Marquis’s probation officer suggested he go over to Pioneer and see what they had to offer. Case managers at Pioneer enrolled him in the Roadmap to Success job readiness training program to better prepare him for job searching and interviewing and then he was accepted into the Manufacturing Academy. Unfortunately, after he graduated there were no openings at Pioneer Industries (PI) so he started hunting for work again.
He was able to live with family in Tacoma but the lack of work was starting to steer him in the wrong direction. Again his probation officer suggested he go to counseling and he became engaged in treatment at Pioneer’s Counseling program in Tacoma. He was encouraged to keep in contact with Pioneer ‘s instructors and case managers and one day he called up to say he was still having a hard time finding work. His luck changed that day as there was an opening on the PI manufacturing floor. Marquis interviewed for the position and was hired.
He started working full-time at PI immediately and stayed engaged in his counseling program. As he progressed through the next few years he was accepted into the two-year sheet metal fabrication apprenticeship program through AJAC. Pioneer sponsors the apprenticeship for selected employees.

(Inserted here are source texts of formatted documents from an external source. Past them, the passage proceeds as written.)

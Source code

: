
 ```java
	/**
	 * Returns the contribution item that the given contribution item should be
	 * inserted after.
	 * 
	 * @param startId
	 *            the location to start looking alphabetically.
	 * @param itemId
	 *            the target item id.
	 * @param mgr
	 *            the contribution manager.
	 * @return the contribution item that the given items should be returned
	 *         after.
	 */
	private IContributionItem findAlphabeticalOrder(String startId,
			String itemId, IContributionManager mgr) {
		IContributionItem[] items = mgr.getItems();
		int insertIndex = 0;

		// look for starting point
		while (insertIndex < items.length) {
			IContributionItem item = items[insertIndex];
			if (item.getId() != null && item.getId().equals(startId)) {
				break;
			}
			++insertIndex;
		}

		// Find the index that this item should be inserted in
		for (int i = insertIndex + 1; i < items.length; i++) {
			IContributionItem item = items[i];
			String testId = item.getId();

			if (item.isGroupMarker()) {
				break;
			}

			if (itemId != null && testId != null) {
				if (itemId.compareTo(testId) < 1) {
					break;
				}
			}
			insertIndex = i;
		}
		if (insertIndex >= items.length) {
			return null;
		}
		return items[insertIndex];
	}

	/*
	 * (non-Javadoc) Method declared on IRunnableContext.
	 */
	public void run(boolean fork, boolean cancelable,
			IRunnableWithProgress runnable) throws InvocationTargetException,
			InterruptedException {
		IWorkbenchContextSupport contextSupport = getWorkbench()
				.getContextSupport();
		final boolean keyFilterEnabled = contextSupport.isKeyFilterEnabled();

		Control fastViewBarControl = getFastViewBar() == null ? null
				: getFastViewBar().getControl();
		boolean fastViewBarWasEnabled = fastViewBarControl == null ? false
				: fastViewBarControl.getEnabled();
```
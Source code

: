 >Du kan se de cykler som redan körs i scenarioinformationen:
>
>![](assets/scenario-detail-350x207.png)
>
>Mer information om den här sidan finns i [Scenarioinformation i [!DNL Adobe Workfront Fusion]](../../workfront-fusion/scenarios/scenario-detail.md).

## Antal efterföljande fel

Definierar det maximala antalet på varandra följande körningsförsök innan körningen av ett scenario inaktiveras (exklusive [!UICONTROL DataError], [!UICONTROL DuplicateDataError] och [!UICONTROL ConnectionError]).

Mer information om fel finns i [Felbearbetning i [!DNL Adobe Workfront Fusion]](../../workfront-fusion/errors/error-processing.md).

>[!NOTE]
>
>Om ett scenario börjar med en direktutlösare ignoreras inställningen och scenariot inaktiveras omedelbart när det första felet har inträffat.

Today Marquis works full-time and goes to school one night a week learning about aerospace drawings in CAD, manufacturing machines to include the turret punch and press brake, welding techniques, quality assurance and blueprint reading. “In the apprenticeship I’m learning a new trade and using the skills on the job. It has been an adjustment getting used to a paycheck, but I remind myself this is the direction I need to go. Maybe I can’t buy my daughters fancy stuff anymore, but I can look them in the eye and be a good role model – that’s priceless to me.”